Dataset extract: Begin

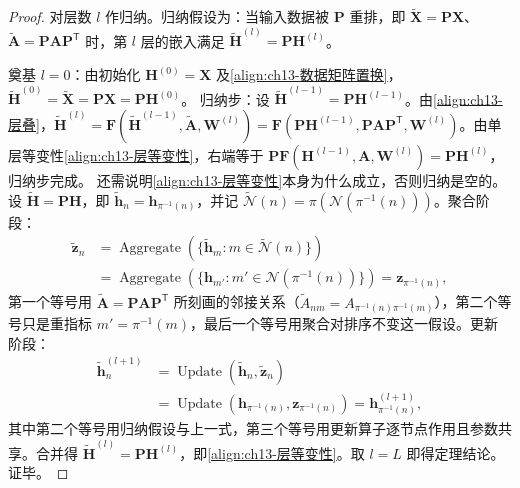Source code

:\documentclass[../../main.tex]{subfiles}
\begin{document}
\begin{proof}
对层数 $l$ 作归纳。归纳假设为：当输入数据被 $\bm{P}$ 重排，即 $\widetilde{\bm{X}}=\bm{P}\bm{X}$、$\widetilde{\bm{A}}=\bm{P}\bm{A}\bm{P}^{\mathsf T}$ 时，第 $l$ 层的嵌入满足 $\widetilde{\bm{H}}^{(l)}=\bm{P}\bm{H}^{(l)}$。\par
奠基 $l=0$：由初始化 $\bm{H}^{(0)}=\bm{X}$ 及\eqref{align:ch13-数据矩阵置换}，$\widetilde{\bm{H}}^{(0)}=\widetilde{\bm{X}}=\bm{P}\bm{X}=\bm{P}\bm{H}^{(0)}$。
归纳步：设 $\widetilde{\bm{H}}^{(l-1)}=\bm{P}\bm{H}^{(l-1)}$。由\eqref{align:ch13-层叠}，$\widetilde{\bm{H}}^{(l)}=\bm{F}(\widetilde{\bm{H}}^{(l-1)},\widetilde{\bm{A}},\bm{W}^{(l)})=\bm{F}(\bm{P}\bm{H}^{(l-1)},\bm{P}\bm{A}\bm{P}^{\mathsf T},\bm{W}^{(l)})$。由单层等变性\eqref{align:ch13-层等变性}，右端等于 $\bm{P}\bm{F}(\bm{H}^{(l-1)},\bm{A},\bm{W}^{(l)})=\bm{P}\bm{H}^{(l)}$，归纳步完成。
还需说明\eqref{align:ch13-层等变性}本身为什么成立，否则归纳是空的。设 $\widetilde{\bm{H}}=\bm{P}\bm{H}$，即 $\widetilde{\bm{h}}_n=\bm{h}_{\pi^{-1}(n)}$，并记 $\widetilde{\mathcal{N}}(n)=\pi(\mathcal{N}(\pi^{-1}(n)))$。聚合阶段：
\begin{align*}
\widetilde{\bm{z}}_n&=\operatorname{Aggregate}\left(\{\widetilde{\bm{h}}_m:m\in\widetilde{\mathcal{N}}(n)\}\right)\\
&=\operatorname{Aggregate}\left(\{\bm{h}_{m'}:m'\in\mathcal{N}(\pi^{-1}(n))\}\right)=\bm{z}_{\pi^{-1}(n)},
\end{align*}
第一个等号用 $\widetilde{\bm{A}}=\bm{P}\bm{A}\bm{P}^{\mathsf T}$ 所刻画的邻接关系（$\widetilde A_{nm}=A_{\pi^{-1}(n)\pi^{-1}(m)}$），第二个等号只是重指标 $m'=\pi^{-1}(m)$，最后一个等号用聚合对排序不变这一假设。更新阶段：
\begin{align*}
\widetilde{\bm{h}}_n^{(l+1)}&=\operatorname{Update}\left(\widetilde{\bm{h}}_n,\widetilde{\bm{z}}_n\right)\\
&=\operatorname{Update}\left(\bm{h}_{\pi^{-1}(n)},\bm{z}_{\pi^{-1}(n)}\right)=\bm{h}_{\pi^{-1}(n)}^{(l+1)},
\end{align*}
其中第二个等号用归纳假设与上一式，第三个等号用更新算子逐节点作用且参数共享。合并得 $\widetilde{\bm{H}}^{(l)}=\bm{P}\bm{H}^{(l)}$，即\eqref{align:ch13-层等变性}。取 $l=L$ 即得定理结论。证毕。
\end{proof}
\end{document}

Dataset extract: End

▶ [Problem description]:
Throughout the data above, report every line that contains the string "mathcal".

▶ [Response]:
还需说明\eqref{align:ch13-层等变性}本身为什么成立，否则归纳是空的。设 $\widetilde{\bm{H}}=\bm{P}\bm{H}$，即 $\widetilde{\bm{h}}_n=\bm{h}_{\pi^{-1}(n)}$，并记 $\widetilde{\mathcal{N}}(n)=\pi(\mathcal{N}(\pi^{-1}(n)))$。聚合阶段：
\widetilde{\bm{z}}_n&=\operatorname{Aggregate}\left(\{\widetilde{\bm{h}}_m:m\in\widetilde{\mathcal{N}}(n)\}\right)\\
&=\operatorname{Aggregate}\left(\{\bm{h}_{m'}:m'\in\mathcal{N}(\pi^{-1}(n))\}\right)=\bm{z}_{\pi^{-1}(n)},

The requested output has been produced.